Take the material below and reproduce, word for word, only the lines from the line with "<!--All FIPs that" through the line with "- Else, use the bytes type.".

··········

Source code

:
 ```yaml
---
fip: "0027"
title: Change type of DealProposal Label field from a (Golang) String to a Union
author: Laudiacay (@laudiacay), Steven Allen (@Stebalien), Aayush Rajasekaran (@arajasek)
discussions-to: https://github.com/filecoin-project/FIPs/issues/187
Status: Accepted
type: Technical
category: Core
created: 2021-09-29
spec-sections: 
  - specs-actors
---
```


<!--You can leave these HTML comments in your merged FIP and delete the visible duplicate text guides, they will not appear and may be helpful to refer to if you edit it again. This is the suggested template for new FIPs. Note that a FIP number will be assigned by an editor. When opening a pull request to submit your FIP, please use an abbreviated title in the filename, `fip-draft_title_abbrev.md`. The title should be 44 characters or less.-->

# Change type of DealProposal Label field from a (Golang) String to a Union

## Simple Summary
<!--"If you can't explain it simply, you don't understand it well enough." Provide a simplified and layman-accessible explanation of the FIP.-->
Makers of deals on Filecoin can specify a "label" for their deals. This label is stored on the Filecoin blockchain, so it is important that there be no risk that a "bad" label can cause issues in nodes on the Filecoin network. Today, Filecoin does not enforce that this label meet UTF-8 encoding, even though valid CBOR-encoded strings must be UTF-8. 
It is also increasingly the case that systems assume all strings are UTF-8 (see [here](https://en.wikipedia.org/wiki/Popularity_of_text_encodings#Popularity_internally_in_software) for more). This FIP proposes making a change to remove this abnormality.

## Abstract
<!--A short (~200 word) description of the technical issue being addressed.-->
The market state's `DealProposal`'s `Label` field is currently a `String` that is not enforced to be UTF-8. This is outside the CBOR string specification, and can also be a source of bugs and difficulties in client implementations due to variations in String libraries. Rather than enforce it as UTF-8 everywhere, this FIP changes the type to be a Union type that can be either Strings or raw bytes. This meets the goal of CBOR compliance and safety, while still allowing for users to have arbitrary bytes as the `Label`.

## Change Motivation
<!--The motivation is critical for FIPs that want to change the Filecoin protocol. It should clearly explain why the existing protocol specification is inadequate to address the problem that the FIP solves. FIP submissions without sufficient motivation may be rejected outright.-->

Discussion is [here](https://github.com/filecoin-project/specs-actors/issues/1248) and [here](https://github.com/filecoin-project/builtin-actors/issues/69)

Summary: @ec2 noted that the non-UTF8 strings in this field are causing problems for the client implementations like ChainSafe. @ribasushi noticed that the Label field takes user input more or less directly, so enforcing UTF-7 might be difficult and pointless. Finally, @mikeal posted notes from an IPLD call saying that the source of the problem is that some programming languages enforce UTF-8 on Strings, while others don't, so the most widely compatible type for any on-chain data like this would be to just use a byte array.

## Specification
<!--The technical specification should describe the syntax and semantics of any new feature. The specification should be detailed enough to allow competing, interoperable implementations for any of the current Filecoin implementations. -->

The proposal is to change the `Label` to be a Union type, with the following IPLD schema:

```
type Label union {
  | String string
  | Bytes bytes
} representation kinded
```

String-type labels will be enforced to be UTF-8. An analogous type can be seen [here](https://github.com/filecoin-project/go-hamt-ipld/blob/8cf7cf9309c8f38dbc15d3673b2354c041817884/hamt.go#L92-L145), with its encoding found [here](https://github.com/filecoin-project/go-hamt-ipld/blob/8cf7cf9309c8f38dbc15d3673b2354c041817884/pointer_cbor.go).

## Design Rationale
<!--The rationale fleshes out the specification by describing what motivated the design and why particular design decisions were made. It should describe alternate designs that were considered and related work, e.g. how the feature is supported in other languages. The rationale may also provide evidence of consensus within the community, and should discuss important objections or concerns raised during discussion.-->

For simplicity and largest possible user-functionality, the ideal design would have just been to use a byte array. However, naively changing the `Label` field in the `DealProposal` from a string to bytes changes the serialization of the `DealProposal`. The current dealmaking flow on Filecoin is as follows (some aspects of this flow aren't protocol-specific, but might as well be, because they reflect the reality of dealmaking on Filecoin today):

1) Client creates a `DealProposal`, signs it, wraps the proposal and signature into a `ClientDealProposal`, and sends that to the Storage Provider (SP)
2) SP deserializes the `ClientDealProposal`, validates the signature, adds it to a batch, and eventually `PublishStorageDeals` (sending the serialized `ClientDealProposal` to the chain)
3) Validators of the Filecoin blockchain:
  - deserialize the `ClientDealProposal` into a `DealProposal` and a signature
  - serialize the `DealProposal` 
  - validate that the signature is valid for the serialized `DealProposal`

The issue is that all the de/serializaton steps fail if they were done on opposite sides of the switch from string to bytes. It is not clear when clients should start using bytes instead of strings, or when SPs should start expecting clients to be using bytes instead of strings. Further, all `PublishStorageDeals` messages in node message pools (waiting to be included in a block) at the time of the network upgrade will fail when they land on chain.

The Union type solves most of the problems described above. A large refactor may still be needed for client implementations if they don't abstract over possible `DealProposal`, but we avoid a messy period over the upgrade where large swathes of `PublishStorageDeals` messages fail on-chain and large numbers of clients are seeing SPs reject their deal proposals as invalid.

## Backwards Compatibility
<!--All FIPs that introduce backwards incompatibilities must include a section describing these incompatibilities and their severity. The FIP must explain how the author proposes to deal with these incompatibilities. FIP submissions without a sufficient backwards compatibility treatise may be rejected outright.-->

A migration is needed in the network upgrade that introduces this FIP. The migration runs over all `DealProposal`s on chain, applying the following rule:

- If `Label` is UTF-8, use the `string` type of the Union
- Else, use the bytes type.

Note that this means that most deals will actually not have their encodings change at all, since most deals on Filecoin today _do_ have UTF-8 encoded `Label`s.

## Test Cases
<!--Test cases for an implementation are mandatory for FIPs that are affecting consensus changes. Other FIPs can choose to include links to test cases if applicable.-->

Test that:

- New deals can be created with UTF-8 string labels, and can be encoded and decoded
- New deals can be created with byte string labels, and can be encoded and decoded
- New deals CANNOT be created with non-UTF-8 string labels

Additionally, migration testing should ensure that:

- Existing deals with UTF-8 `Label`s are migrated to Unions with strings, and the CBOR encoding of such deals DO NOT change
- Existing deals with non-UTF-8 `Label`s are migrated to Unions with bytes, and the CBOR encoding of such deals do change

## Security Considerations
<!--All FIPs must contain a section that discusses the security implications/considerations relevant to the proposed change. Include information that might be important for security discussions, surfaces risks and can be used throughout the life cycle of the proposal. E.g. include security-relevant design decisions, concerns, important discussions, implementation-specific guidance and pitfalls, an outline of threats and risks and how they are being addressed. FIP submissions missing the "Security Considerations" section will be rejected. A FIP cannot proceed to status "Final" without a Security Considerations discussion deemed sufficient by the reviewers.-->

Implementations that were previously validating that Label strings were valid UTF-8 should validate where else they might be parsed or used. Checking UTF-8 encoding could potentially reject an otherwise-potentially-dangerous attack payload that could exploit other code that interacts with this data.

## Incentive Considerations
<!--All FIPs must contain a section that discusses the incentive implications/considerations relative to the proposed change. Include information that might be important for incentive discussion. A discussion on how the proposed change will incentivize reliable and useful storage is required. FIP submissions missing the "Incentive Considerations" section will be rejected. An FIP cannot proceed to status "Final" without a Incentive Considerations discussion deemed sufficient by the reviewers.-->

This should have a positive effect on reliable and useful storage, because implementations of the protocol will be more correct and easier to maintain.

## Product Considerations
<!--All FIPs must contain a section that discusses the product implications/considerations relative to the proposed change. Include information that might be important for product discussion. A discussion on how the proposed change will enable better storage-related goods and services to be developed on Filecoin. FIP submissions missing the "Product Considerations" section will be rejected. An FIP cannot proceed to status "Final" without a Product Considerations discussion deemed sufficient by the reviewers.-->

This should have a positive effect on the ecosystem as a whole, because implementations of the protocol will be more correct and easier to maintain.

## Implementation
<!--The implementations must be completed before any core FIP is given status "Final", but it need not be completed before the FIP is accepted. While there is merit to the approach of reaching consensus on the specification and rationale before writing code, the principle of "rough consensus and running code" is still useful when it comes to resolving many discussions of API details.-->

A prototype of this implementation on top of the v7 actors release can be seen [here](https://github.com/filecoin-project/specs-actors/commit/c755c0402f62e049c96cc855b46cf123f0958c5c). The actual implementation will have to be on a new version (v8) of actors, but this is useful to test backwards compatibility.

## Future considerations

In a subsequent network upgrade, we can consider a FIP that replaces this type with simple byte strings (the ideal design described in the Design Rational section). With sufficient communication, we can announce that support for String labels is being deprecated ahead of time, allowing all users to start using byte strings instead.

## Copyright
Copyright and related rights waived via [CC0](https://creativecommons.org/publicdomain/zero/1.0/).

··········

**Output below:**
<!--All FIPs that introduce backwards incompatibilities must include a section describing these incompatibilities and their severity. The FIP must explain how the author proposes to deal with these incompatibilities. FIP submissions without a sufficient backwards compatibility treatise may be rejected outright.-->

A migration is needed in the network upgrade that introduces this FIP. The migration runs over all `DealProposal`s on chain, applying the following rule:

- If `Label` is UTF-8, use the `string` type of the Union
- Else, use the bytes type.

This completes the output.